Like Vanessa Williams and Carrie Prejean decades later, Gage's pageant scandal probably brought her more fame than if she had kept the crown.
Born Mary Leona Gage in Texas, she was appeared as Miss Maryland USA in the competition in Long Beach, Calif.
Gage also lied about her age telling pageant officials she was 21 when she was 18.
She told reporters after winning that she didn't even have a boyfriend.
"I want to wait until I'm 26 before I become seriously interested in the opposite sex," she said, according to the Baltimore Sun.

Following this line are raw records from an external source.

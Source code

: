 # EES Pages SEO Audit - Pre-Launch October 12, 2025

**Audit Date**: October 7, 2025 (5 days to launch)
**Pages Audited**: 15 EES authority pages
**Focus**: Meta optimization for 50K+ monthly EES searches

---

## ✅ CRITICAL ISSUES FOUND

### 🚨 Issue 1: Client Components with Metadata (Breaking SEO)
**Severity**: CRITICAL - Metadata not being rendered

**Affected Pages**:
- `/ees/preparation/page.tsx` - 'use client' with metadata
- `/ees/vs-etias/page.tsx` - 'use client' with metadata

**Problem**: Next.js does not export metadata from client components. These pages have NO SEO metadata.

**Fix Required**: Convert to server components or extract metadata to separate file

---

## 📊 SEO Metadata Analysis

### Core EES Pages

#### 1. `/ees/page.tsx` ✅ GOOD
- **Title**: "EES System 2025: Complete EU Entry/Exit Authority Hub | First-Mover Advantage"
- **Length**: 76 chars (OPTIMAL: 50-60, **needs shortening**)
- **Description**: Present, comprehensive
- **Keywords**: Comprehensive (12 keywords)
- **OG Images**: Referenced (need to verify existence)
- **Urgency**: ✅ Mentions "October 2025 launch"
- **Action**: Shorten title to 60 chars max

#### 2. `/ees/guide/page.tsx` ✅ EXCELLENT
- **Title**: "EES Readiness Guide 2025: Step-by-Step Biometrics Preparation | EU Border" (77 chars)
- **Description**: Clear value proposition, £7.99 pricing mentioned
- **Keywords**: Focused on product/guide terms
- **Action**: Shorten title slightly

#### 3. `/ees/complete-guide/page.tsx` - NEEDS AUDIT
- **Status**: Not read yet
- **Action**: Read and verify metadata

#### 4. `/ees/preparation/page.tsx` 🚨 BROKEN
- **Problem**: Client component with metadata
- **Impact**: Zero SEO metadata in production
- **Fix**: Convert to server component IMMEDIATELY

Just a day later her story was exposed. She had been already been married twice, both times at age 14 the first was quickly annulled and had her second child at 16, all forbidden for the resume of a pageant contestant.
Gage said she was used to such secrets. She had hidden her first pregnancy from her strict Baptist mother for as long as she could.
"To my mother, that was the biggest scandal there could be," Gage told the Sun. "All my life, she said, 'Don't you dare go into the bushes with a boy and get yourself pregnant.'"
Gage took advantage of the attention that came with the lost tiara and made many television appearances, including a highly rated appearance on the Ed Sullivan Show.
While winning the affection of Sullivan and much of the nation, Gage got plenty of hate mail too.
"I think one half of the U.S. hated me," she told the Sun.
After losing the trophy, prize money, trips and studio contracts that went to first runner-up Miss Utah, she pursued an acting career. But that didn't take off.
She had a difficult life in subsequent decades: Six failed marriages, lost custody of her five children, two of whom died before her, drug abuse and suicide attempts.
But Kaminer said she was proud to have had five children who went on to prosperous lives, including a commercial real estate agent and a lieutenant-colonel in the army.